6

I am using the scikit-learn KNeighborsClassifier for classification on a dataset with 4 output classes. The following is the code that I am using:

knn = neighbors.KNeighborsClassifier(n_neighbors=7, weights='distance', algorithm='auto', leaf_size=30, p=1, metric='minkowski')

The model works correctly. However, I would like to provide user-defined weights for each sample point. The code currently uses the inverse of the distance for scaling using the metric='distance' parameter.

I would like to continue to keep the inverse distance scaling but for each sample point, I have a probability weight as well. I would like to apply this as a weight in the distance calculation. For example, if x is the test point and y,z are the two nearest neighbors for which distance is being calculated, then I would like the distance to be calculated as (sum|x-y|)*wy and (sum|x-z|)*wz respectively.

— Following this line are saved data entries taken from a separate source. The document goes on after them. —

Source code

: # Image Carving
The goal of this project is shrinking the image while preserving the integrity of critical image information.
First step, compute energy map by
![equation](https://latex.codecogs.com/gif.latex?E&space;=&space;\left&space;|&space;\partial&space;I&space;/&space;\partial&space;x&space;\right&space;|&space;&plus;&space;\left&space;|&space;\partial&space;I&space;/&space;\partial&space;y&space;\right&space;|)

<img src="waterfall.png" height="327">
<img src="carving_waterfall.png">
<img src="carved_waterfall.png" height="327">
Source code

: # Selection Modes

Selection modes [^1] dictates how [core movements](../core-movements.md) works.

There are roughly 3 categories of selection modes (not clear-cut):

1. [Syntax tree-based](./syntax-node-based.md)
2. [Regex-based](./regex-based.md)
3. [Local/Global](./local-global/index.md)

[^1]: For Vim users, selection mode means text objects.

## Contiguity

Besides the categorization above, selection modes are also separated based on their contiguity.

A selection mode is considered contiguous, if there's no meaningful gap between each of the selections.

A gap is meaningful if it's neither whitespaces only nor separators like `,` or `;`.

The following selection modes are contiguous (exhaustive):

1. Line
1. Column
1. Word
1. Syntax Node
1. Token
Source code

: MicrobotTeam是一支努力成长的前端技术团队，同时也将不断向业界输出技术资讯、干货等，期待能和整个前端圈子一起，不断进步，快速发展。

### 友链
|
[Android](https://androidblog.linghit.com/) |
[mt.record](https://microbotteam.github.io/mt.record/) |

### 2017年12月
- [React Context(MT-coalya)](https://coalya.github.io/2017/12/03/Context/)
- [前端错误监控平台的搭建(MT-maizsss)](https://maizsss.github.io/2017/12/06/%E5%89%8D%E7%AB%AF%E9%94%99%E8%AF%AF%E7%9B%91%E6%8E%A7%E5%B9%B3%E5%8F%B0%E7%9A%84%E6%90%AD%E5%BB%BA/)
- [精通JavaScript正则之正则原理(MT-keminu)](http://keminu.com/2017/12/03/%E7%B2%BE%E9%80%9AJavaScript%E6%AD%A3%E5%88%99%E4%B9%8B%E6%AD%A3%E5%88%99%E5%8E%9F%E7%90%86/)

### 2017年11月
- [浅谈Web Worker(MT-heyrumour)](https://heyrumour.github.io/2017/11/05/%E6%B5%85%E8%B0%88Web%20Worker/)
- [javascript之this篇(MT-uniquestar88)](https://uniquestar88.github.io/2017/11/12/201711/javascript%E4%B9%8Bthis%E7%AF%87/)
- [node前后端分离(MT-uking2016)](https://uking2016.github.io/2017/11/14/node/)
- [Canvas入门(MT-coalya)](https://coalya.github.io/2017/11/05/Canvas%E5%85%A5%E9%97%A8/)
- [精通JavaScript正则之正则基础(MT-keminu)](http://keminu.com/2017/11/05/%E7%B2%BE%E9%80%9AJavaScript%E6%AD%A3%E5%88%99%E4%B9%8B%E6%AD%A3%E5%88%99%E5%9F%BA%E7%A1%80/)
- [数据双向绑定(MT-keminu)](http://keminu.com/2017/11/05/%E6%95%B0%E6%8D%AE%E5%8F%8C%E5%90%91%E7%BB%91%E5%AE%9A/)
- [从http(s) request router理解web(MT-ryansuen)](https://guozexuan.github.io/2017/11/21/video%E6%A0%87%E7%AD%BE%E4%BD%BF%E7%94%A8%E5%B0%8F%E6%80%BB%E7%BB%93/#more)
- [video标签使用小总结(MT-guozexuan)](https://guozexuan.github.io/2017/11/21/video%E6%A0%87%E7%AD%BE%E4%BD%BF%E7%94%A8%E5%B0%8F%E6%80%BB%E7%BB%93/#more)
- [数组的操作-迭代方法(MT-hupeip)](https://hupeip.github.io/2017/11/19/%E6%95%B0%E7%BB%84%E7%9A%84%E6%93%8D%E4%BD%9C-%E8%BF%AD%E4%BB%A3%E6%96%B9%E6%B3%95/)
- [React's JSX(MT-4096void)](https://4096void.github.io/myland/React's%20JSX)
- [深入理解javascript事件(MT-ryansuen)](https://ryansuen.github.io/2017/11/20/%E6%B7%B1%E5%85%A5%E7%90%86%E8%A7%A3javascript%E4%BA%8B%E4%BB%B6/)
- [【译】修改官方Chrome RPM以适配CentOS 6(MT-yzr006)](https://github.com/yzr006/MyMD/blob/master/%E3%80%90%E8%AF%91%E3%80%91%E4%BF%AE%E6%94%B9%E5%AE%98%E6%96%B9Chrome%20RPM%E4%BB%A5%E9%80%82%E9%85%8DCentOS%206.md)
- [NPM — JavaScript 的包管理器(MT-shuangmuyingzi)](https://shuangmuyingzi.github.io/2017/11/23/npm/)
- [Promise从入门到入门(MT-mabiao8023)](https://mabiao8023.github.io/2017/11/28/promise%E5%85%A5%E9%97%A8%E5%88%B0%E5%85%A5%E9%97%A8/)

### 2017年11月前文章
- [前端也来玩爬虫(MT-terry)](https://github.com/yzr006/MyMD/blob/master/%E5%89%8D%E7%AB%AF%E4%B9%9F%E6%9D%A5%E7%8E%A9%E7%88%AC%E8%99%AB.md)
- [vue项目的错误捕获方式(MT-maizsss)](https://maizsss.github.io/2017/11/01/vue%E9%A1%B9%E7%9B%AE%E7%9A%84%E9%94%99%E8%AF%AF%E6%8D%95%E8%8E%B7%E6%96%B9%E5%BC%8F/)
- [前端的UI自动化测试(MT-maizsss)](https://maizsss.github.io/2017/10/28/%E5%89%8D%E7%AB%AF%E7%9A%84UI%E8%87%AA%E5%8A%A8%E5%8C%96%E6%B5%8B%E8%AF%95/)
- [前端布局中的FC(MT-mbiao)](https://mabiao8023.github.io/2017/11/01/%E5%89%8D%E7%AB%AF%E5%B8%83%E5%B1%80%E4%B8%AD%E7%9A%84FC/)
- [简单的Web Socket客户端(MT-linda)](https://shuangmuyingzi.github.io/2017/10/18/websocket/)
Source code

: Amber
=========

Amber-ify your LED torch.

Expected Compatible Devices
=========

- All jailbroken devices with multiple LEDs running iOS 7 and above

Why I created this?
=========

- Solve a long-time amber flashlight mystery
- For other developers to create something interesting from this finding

I tried to define a function that was passed into the weights argument but then I also would like to keep the inverse distance scaling in addition to the user defined weight and I do not know the inverse distance scaling function. I could not find an answer from the documentation.

Any suggestions?

3 Answers3

3

KNN in sklearn doesn't have sample weight, unlike other estimators, e.g. DecisionTree. Personally speaking, I think it is a disappointment. It is not hard to make KNN support sample weight, since the predicted label is the majority voting of its neighbours. A stupid walk around, is to generate samples yourself based on the sample weight. E.g., if a sample has weight 2, then make it appear twice.

Kai Wang
  • 3,303
  • 1
  • 31
  • 27
0

You can use resampling to adapt your sample weights with K-neighbors since the sklearn implementation does not include sample weights. Here is how you could do this:

import numpy as np
from sklearn.neighbors import KNeighborsClassifier

# Get training and testing data
Xtrain, ytrain, sample_weight_train = get_train_data() 
Xtest, ytest, sample_weight_test = get_test_data()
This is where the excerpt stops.